Federal Funding Accountability and Transparency Act of 2006
- Long title: A bill to require full disclosure of all entities and organizations receiving Federal funds.
- Acronyms (colloquial): Federal Funding Accountability and Transparency Act of 2006
- Enacted by: the 109th United States Congress

Citations
- Public law: Pub. L. 109–282 (text) (PDF)
- Statutes at Large: 120 Stat. 1186

Legislative history
- Introduced in the Senate as S. 2590 by Tom Coburn (R–OK), Barack Obama (D–IL), Tom Carper (D–DE), and John McCain (R–AZ) on April 6, 2006; Committee consideration by Committee on Homeland Security and Governmental Affairs; Subcommittee on Federal Financial Management, Government Information, and International Security; Passed the Senate on September 6, 2006 (Unanimously approved); Passed the House on September 13, 2006 (Voice); Signed into law by President George W. Bush on September 26, 2006;

= Federal Funding Accountability and Transparency Act of 2006 =

US government statute

The Federal Funding Accountability and Transparency Act of 2006 (S. 2590) is an Act of Congress that requires the full disclosure to the public of all entities or organizations receiving federal funds beginning in fiscal year (FY) 2007. The website USAspending.gov opened in December 2007 as a result of the act, and is maintained by the Office of Management and Budget. The Congressional Budget Office estimates S. 2590 will cost $15 million over its authorized time period of 2007–2011.
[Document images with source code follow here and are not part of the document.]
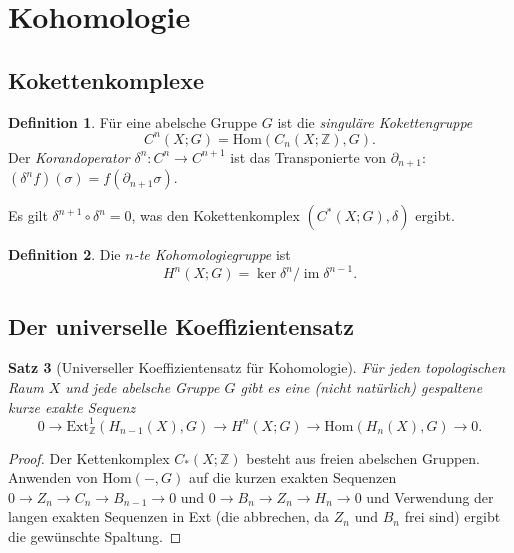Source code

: \documentclass[12pt,a4paper]{amsart}
\newtheorem{theorem}{Satz}[section]
\theoremstyle{definition}
\newtheorem{definition}[theorem]{Definition}
\begin{document}
\section{Kohomologie}
\label{sec:kohomologie}

\subsection{Kokettenkomplexe}

\begin{definition}
F\"ur eine abelsche Gruppe $G$ ist die \emph{singul\"are Kokettengruppe}
\[
  C^n(X; G) = \mathrm{Hom}(C_n(X;\mathbb{Z}), G).
\]
Der \emph{Korandoperator} $\delta^n\colon C^n \to C^{n+1}$ ist das Transponierte
von $\partial_{n+1}$: $(\delta^n f)(\sigma) = f(\partial_{n+1}\sigma)$.
\end{definition}

Es gilt $\delta^{n+1} \circ \delta^n = 0$, was den Kokettenkomplex
$(C^*(X;G), \delta)$ ergibt.

\begin{definition}
Die \emph{$n$-te Kohomologiegruppe} ist
\[
  H^n(X; G) = \ker \delta^n / \operatorname{im} \delta^{n-1}.
\]
\end{definition}

\subsection{Der universelle Koeffizientensatz}

\begin{theorem}[Universeller Koeffizientensatz f\"ur Kohomologie]
\label{thm:uct}
F\"ur jeden topologischen Raum $X$ und jede abelsche Gruppe $G$ gibt es eine
(nicht nat\"urlich) gespaltene kurze exakte Sequenz
\[
  0 \to \mathrm{Ext}^1_\mathbb{Z}(H_{n-1}(X), G)
  \to H^n(X; G)
  \to \mathrm{Hom}(H_n(X), G)
  \to 0.
\]
\end{theorem}
\begin{proof}
Der Kettenkomplex $C_*(X;\mathbb{Z})$ besteht aus freien abelschen Gruppen.
Anwenden von $\mathrm{Hom}(-,G)$ auf die kurzen exakten Sequenzen
$0 \to Z_n \to C_n \to B_{n-1} \to 0$ und $0 \to B_n \to Z_n \to H_n \to 0$
und Verwendung der langen exakten Sequenzen in Ext (die abbrechen, da $Z_n$
und $B_n$ frei sind) ergibt die gew\"unschte Spaltung.
\end{proof}
\end{document}
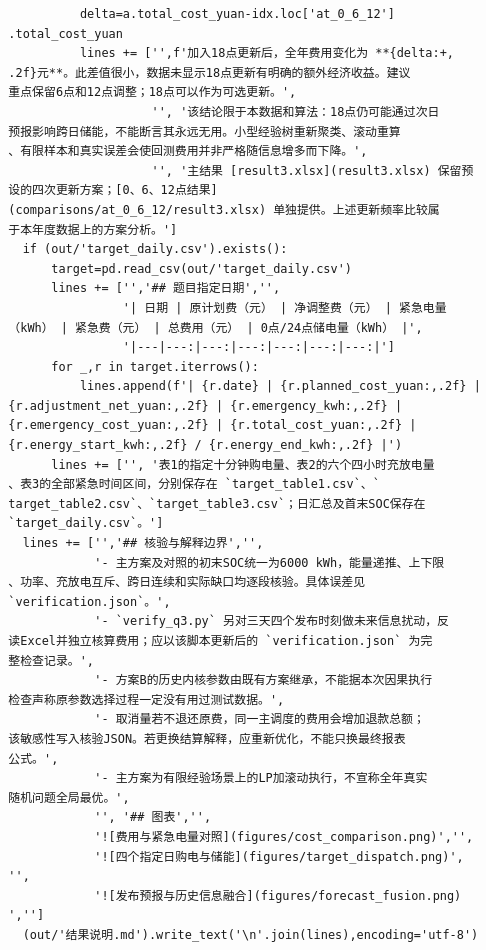 \begin{verbatim}
            delta=a.total_cost_yuan-idx.loc['at_0_6_12']
  .total_cost_yuan
            lines += ['',f'加入18点更新后，全年费用变化为 **{delta:+,
  .2f}元**。此差值很小，数据未显示18点更新有明确的额外经济收益。建议
  重点保留6点和12点调整；18点可以作为可选更新。',
                      '', '该结论限于本数据和算法：18点仍可能通过次日
  预报影响跨日储能，不能断言其永远无用。小型经验树重新聚类、滚动重算
  、有限样本和真实误差会使回测费用并非严格随信息增多而下降。',
                      '', '主结果 [result3.xlsx](result3.xlsx) 保留预
  设的四次更新方案；[0、6、12点结果]
  (comparisons/at_0_6_12/result3.xlsx) 单独提供。上述更新频率比较属
  于本年度数据上的方案分析。']
    if (out/'target_daily.csv').exists():
        target=pd.read_csv(out/'target_daily.csv')
        lines += ['','## 题目指定日期','',
                  '| 日期 | 原计划费（元） | 净调整费（元） | 紧急电量
  （kWh） | 紧急费（元） | 总费用（元） | 0点/24点储电量（kWh） |',
                  '|---|---:|---:|---:|---:|---:|---:|']
        for _,r in target.iterrows():
            lines.append(f'| {r.date} | {r.planned_cost_yuan:,.2f} |
  {r.adjustment_net_yuan:,.2f} | {r.emergency_kwh:,.2f} |
  {r.emergency_cost_yuan:,.2f} | {r.total_cost_yuan:,.2f} |
  {r.energy_start_kwh:,.2f} / {r.energy_end_kwh:,.2f} |')
        lines += ['', '表1的指定十分钟购电量、表2的六个四小时充放电量
  、表3的全部紧急时间区间，分别保存在 `target_table1.csv`、`
  target_table2.csv`、`target_table3.csv`；日汇总及首末SOC保存在
  `target_daily.csv`。']
    lines += ['','## 核验与解释边界','',
              '- 主方案及对照的初末SOC统一为6000 kWh，能量递推、上下限
  、功率、充放电互斥、跨日连续和实际缺口均逐段核验。具体误差见
  `verification.json`。',
              '- `verify_q3.py` 另对三天四个发布时刻做未来信息扰动，反
  读Excel并独立核算费用；应以该脚本更新后的 `verification.json` 为完
  整检查记录。',
              '- 方案B的历史内核参数由既有方案继承，不能据本次因果执行
  检查声称原参数选择过程一定没有用过测试数据。',
              '- 取消量若不退还原费，同一主调度的费用会增加退款总额；
  该敏感性写入核验JSON。若更换结算解释，应重新优化，不能只换最终报表
  公式。',
              '- 主方案为有限经验场景上的LP加滚动执行，不宣称全年真实
  随机问题全局最优。',
              '', '## 图表','',
              '![费用与紧急电量对照](figures/cost_comparison.png)','',
              '![四个指定日购电与储能](figures/target_dispatch.png)',
  '',
              '![发布预报与历史信息融合](figures/forecast_fusion.png)
  ','']
    (out/'结果说明.md').write_text('\n'.join(lines),encoding='utf-8')



\end{verbatim}
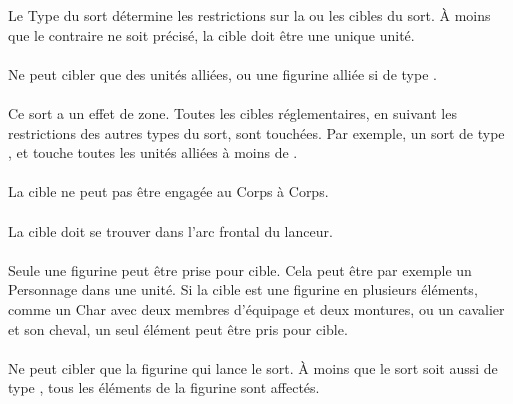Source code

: Le Type du sort détermine les restrictions sur la ou les cibles du sort. À moins que le contraire ne soit précisé, la cible doit être une unique unité.

\paragraph{\augment}

Ne peut cibler que des unités alliées, ou une figurine alliée si de type \focused{}.

\paragraph{\aura}

Ce sort a un effet de zone. Toutes les cibles réglementaires, en suivant les restrictions des autres types du sort, sont touchées. Par exemple, un sort de type \aura{}, \augment{} et  touche toutes les unités alliées à moins de .

\paragraph{\damage}

La cible ne peut pas être engagée au Corps à Corps.

\paragraph{\direct}

La cible doit se trouver dans l'arc frontal du lanceur.

\paragraph{\focused}

Seule une figurine peut être prise pour cible. Cela peut être par exemple un Personnage dans une unité. Si la cible est une figurine en plusieurs éléments, comme un Char avec deux membres d'équipage et deux montures, ou un cavalier et son cheval, un seul élément peut être pris pour cible.

\paragraph{\caster}

Ne peut cibler que la figurine qui lance le sort. À moins que le sort soit aussi de type \focused{}, tous les éléments de la figurine sont affectés.


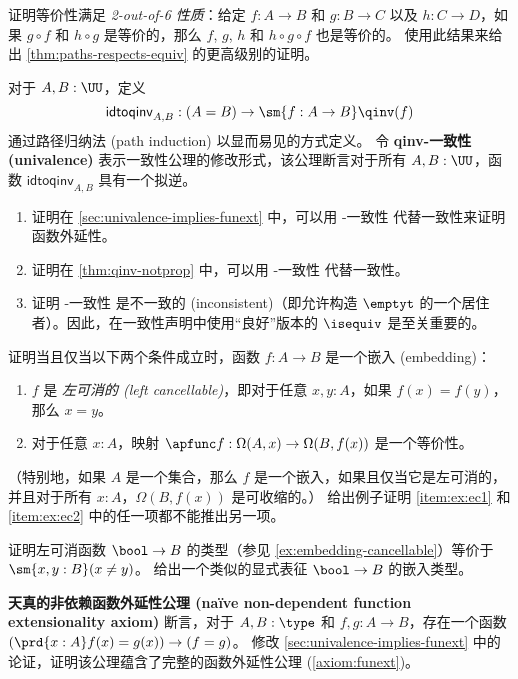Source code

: \begin{ex}\label{ex:2-out-of-6}
%
证明等价性满足 \emph{2-out-of-6 性质}：给定 $f:A\to B$ 和 $g:B\to C$ 以及 $h:C\to D$，如果 $g\circ f$ 和 $h\circ g$ 是等价的，那么 $f$, $g$, $h$ 和 $h\circ g\circ f$ 也是等价的。
使用此结果来给出 \cref{thm:paths-respects-equiv} 的更高级别的证明。
\end{ex}

\begin{ex}\label{ex:qinv-univalence}
对于 $A,B:\UU$，定义
\[ \mathsf{idtoqinv}_{A,B} :(A=B) \to \sm{f:A\to B}\qinv(f) \]
通过路径归纳法 (path induction) 以显而易见的方式定义。
令 \textbf{\textsf{qinv}-一致性 (univalence)} 表示一致性公理的修改形式，该公理断言对于所有 $A,B:\UU$，函数 $\mathsf{idtoqinv}_{A,B}$ 具有一个拟逆。
\begin{enumerate}
  \item 证明在 \cref{sec:univalence-implies-funext} 中，可以用 \qinv-一致性 代替一致性来证明函数外延性。
  \item 证明在 \cref{thm:qinv-notprop} 中，可以用 \qinv-一致性 代替一致性。
  \item 证明 \qinv-一致性 是不一致的 (inconsistent)（即允许构造 $\emptyt$ 的一个居住者）。因此，在一致性声明中使用“良好”版本的 $\isequiv$ 是至关重要的。
\end{enumerate}
\end{ex}

\begin{ex}\label{ex:embedding-cancellable}
证明当且仅当以下两个条件成立时，函数 $f:A\to B$ 是一个嵌入 (embedding)：
\begin{enumerate}
  \item $f$ 是 \emph{左可消的 (left cancellable)}，即对于任意 $x,y:A$，如果 $f(x)=f(y)$，那么 $x=y$。\label{item:ex:ec1}
  \item 对于任意 $x:A$，映射 $\apfunc f: \Omega(A,x) \to \Omega(B,f(x))$ 是一个等价性。\label{item:ex:ec2}
\end{enumerate}
（特别地，如果 $A$ 是一个集合，那么 $f$ 是一个嵌入，如果且仅当它是左可消的，并且对于所有 $x:A$，$\Omega(B,f(x))$ 是可收缩的。）
给出例子证明 \ref{item:ex:ec1} 和 \ref{item:ex:ec2} 中的任一项都不能推出另一项。
\end{ex}

\begin{ex}\label{ex:cancellable-from-bool}
证明左可消函数 $\bool\to B$ 的类型（参见 \cref{ex:embedding-cancellable}）等价于 $\sm{x,y:B}(x\neq y)$。
给出一个类似的显式表征 $\bool\to B$ 的嵌入类型。
\end{ex}

\begin{ex}\label{ex:funext-from-nondep}
\textbf{天真的非依赖函数外延性公理 (na\"{i}ve non-dependent function extensionality axiom)} 断言，对于 $A,B:\type$ 和 $f,g:A\to B$，存在一个函数 $(\prd{x:A} f(x)=g(x)) \to (f=g)$。
%
修改 \cref{sec:univalence-implies-funext} 中的论证，证明该公理蕴含了完整的函数外延性公理 (\cref{axiom:funext})。
\end{ex}

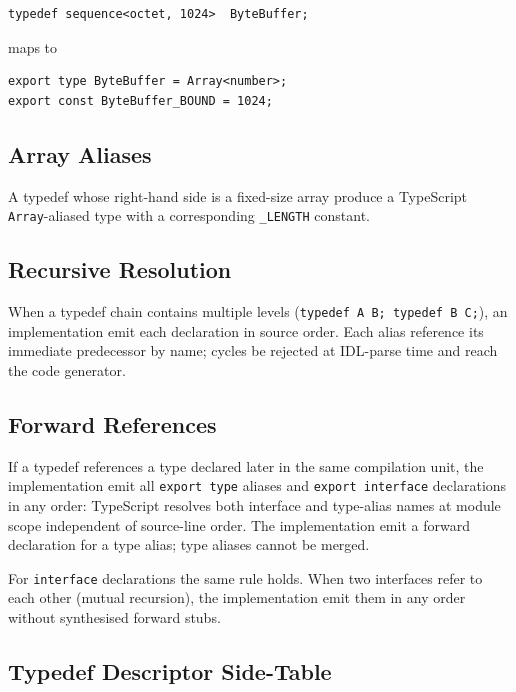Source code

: \documentclass{../styles/zerodds-vendor-spec}
\begin{document}
\begin{specexample}
\begin{lstlisting}
typedef sequence<octet, 1024>  ByteBuffer;
\end{lstlisting}
maps to
\begin{lstlisting}
export type ByteBuffer = Array<number>;
export const ByteBuffer_BOUND = 1024;
\end{lstlisting}
\end{specexample}

\subsection{Array Aliases}

A typedef whose right-hand side is a fixed-size array
 produce a TypeScript \texttt{Array}-aliased type
with a corresponding \texttt{\_LENGTH} constant.

\subsection{Recursive Resolution}

When a typedef chain contains multiple levels
(\texttt{typedef A B; typedef B C;}), an implementation
 emit each declaration in source order. Each alias
 reference its immediate predecessor by name; cycles
 be rejected at IDL-parse time and 
reach the code generator.

\subsection{Forward References}

If a typedef references a type declared later in the same
compilation unit, the implementation  emit all
\texttt{export type} aliases and \texttt{export interface}
declarations in any order: TypeScript resolves both interface
and type-alias names at module scope independent of source-line
order. The implementation  emit a forward
declaration for a type alias; type aliases cannot be merged.

For \texttt{interface} declarations the same rule holds. When two
interfaces refer to each other (mutual recursion), the
implementation  emit them in any order without
synthesised forward stubs.

\subsection{Typedef Descriptor Side-Table}\label{sec:typedef-descriptor}
\end{document}
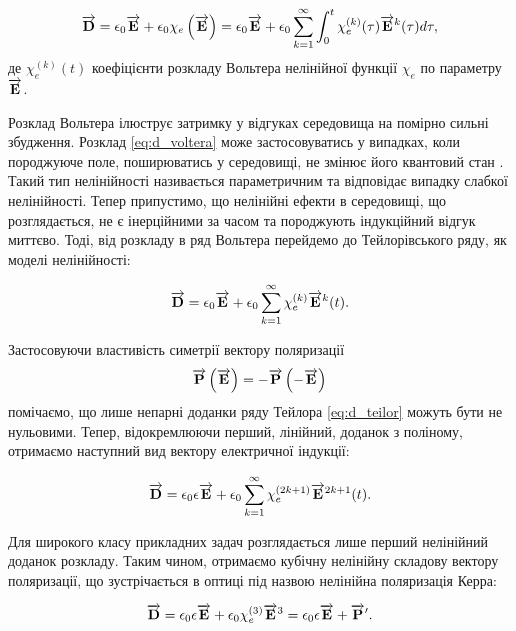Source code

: \begin{equation} \label{eq:d_voltera}
\overrightarrow{\mathbf D} = \epsilon_0 \overrightarrow{\mathbf E} + \epsilon_0 \chi_e \left( \overrightarrow{\mathbf E} \right) = 
\epsilon_0 \overrightarrow{\mathbf E} + \epsilon_0 \sum_{k=1}^{\infty} \int_0^t
\chi_e^{(k)} (\tau) \overrightarrow{\mathbf E}^k (\tau) d \tau,
\end{equation}
%
де $\chi_e^{(k)} (t) $ коефіцієнти розкладу Вольтера нелінійної функції 
$ \chi_e $ по параметру $ \overrightarrow{\mathbf E} $.

Розклад Вольтера ілюструє затримку у відгуках середовища на помірно сильні 
збудження. Розклад \eqref{eq:d_voltera} може застосовуватись у випадках,
коли породжуюче поле, поширюватись у середовищі, не змінює його квантовий
стан \cite{imp:Smirnov2012}. Такий тип нелінійності називається 
параметричним та відповідає випадку слабкої нелінійності. Тепер припустимо, 
що нелінійні ефекти в середовищі, що розглядається, не є інерційними за часом 
та породжують індукційний відгук миттєво. Тоді, від розкладу в ряд Вольтера 
перейдемо до Тейлорівського ряду, як моделі нелінійності:

\begin{equation} \label{eq:d_teilor}
\overrightarrow{\mathbf D} = \epsilon_0 \overrightarrow{\mathbf E} + 
\epsilon_0 \sum_{k=1}^{\infty} \chi_e^{(k)} \overrightarrow{\mathbf E}^k (t).
\end{equation}

Застосовуючи властивість симетрії вектору поляризації 
%
\begin{equation}
\overrightarrow{\mathbf P} \left( \overrightarrow{\mathbf E} \right) = - \overrightarrow{\mathbf P} \left( - \overrightarrow{\mathbf E} \right)
\end{equation}
%
помічаємо, що лише непарні доданки ряду Тейлора \eqref{eq:d_teilor} можуть 
бути не нульовими. Тепер, відокремлюючи перший, лінійний, доданок з 
поліному, отримаємо наступний вид вектору електричної індукції:

\begin{equation} \label{eq:d_teilor_odd}
\overrightarrow{\mathbf D} = \epsilon_0 \epsilon \overrightarrow{\mathbf E} + 
\epsilon_0 \sum_{k=1}^{\infty} \chi_e^{(2k+1)} \overrightarrow{\mathbf E}^{2k+1} (t).
\end{equation}

Для широкого класу прикладних задач розглядається
лише перший нелінійний доданок розкладу. Таким чином, отримаємо кубічну 
нелінійну складову вектору поляризації, що зустрічається в оптиці під 
назвою нелінійна поляризація Керра:

\begin{equation} \label{eq:d_kerr}
\overrightarrow{\mathbf D} = 
\epsilon_0 \epsilon \overrightarrow{\mathbf E} + \epsilon_0 \chi_e^{(3)} \overrightarrow{\mathbf E}^{3} = 
\epsilon_0 \epsilon \overrightarrow{\mathbf E} + \overrightarrow{\mathbf P}^\prime.
\end{equation}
The bill was introduced by Senator Tom Coburn, for himself and Senators Barack Obama, Tom Carper and John McCain on April 6, 2006. After two "secret holds" placed by Senators Ted Stevens, a Republican, and Robert Byrd, a Democrat were revealed and removed, it was passed unanimously in the Senate on September 6, 2006, and by the House on September 13, 2006. The bill was signed into law by President George W. Bush on September 26, 2006.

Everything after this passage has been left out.